As a testimony to ITU’s strong commitment to openness and transparency, from June 2013 to May 2014 ITU has engaged in an innovative consultation process to gather views from all stakeholders at every stage in the process of the elaboration of its new Strategic Plan. This is the first time that a UN agency has involved the public in the development of its future strategy and has leveraged social networks for doing so.
The process was started by the ITU Council in June 2013, with the establishment of a working group for the elaboration of the strategic and financial plans for 2016-2019. To support the work of this group, ITU management appointed an inter-sectoral task force of the secretariat to work on the proposed framework.

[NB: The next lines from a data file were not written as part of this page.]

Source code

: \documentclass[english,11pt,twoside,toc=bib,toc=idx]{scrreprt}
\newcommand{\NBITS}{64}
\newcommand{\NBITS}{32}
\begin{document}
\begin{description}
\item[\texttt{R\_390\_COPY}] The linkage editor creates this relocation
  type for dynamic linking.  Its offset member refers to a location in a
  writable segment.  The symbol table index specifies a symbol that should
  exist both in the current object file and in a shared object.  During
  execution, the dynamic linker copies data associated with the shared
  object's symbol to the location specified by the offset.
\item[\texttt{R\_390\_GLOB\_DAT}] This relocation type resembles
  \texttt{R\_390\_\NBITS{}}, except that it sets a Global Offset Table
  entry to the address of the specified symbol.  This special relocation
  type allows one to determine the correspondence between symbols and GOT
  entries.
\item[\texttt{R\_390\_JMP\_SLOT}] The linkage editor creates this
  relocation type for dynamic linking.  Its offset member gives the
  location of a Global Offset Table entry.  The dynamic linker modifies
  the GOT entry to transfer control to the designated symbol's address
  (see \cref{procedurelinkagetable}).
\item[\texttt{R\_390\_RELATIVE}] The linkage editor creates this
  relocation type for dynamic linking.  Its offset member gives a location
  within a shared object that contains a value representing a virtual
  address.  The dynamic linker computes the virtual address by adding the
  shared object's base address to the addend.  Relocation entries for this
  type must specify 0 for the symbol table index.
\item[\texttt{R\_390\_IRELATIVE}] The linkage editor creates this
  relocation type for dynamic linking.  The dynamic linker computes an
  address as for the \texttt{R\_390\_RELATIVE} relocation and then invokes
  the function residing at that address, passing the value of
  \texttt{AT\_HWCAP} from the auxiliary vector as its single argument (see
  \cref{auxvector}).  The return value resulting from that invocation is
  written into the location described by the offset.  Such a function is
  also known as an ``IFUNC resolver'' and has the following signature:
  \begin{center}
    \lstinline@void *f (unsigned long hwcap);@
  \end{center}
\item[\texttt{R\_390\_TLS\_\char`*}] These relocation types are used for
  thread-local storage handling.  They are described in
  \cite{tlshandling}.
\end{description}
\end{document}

Internal strategy workshops and staff consultations were carried out, identifying views and ideas to shape the strategy of the Union beyond 2015.
The consultations began with an informal public consultation launched by the Secretary-General, Dr Hamadoun Touré, via an innovative crowdsourcing platform, asking all stakeholders, including membership and the general public for their views and ideas on what is expected from ITU in the future, where ITU should direct its efforts to best serve the interests of all stakeholders, and which challenges ITU should be prepared to meet. The answer to this call has surpassed all expectations and the valuable results were reflected in the input from the inter-sectoral task force to the work of the Council working group.
The working group embraced this open and transparent approach by holding its own public consultation on the strategic framework developed based on contributions by membership and the ITU Sector Advisory Groups, in addition to the above-mentioned inputs by the task force. This open consultation was a great opportunity for all voices to be heard, and be considered in the discussions to carry out the next phase in the elaboration of ITU’s strategy: the drafting of the ITU 2016-2019 Strategic Plan. Building on the positive feedback and valuable inputs the council working group conducted a second public consultation on the proposed draft text of the strategic plan, which had been developed in the meantime to be presented to the ITU Council in May 2014.
In total, forty-three contributions were received. The success of this transparent process is proved by considering the variety and relevance of public inputs. Entities which have, together with a number of individuals, actively contributed in shaping the post-2015 ITU strategy include vendors of telecommunication/ICT equipment (including Huawei Technologies and Nokia Solutions and Networks), telecom operators (including ICE from Costa Rica, Saudi Telecom Company, and Azerfon from Azerbaijan), international, regional and national associations and organizations (including ICANN, IEEE Standards Association, the Asia Pacific Telecommunity, BITKOM and DENIC from Germany, LIRNEasia, SAMENA, the International Association for the Advancement of Innovative Approaches to Global Challenges and the Association for Progressive Communications), civil society (including Telecentre.org foundation, Education Without Borders from Sudan, Women and Information Society NGO from Armenia), other private sector organizations (including Luqcom Informatics from Nigeria and International Microwaves Telecom Solutions from France), telecommunication/ICT regulators (including the Telecommunications Regulatory Authority of Bahrain), as well as administrations (including ministries from UK, New Zealand, Finland and Poland).
Every suggestion was considered by the working group alongside the formal contributions from the ITU membership. The key findings of the process and the overall suggestions were incorporated into the proposed strategic framework. These included calls for ITU to strengthen the focus of its efforts, to align its goals with the global sustainable development agenda, to ensure relevance in the changing environment, to work as One ITU, to be people-centered, to engage in enhanced cooperation around ICT issues, and to embrace multi-stakeholder processes. Particular emphasis was given to the requested need for ITU to be inclusive and address gaps related to ICTs, including marginalized gender groups, people with disabilities, youth, rural communities and least developed countries, and to highlight the importance of broadband as a key enabler for sustainable socio-economic development. Stakeholders affirmed that the unique value of ITU lies in the global management of the radio-frequency spectrum and satellite orbits, in the standardization work and in the international cooperation in the development of telecommunication/ICT networks in developing countries; these key elements have been properly reflected in the proposed strategy.
Accordingly, the strategic plan was endorsed by the ITU Council in May 2014 and is to be adopted by the ITU Member States in the Plenipotentiary Conference in Busan, Korea, in October 2014, reflecting the needs, views and opinions of multiple stakeholders. In fact, they are at the heart of the ITU vision, mission, values, strategic goals and targets, as well as ITU Sector and inter-sectoral objectives. Indeed, ITU has become a pioneer in the UN system in openly and publicly consulting on the elaboration of its future strategy. As a result, the achievement of the strategic goals and targets, demonstrating ITU’s impact in connecting the world, would consist of a joint vision shared by each and every stakeholder.